Data to use:

────────────────────

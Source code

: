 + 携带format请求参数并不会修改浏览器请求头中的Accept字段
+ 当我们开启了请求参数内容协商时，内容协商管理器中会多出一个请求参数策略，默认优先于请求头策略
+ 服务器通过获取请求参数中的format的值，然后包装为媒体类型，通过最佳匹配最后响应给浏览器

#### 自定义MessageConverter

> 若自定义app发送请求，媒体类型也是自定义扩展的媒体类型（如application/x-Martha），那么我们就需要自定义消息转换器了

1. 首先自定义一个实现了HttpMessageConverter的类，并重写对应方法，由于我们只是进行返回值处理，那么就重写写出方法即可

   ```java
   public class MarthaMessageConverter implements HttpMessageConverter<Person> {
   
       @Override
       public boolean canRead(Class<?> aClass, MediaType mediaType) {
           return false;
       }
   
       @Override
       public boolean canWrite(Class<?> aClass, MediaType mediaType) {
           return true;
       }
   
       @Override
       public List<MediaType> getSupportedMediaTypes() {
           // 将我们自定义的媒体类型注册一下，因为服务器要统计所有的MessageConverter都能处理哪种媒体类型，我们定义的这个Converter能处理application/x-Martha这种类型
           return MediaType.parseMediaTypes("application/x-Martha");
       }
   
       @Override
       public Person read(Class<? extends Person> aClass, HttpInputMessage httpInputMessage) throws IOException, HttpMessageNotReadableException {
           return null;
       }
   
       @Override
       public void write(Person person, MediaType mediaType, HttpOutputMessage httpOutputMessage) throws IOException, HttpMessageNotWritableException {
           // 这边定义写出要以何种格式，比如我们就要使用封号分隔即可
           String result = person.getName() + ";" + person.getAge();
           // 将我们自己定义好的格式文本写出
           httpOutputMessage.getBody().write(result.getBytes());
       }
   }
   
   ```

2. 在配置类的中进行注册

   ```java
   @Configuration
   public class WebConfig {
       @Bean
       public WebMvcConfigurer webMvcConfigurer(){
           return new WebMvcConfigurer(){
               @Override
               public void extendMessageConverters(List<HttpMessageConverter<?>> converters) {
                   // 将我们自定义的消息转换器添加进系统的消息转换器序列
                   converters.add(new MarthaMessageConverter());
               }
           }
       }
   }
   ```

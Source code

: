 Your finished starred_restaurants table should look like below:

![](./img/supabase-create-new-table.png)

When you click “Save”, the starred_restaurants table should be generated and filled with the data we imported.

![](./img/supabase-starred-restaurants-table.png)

────────────────────

What to produce:
Scan the entries above for the word "IOException". Report the lines that hold it.

Answer for the task:
       public Person read(Class<? extends Person> aClass, HttpInputMessage httpInputMessage) throws IOException, HttpMessageNotReadableException {
       public void write(Person person, MediaType mediaType, HttpOutputMessage httpOutputMessage) throws IOException, HttpMessageNotWritableException {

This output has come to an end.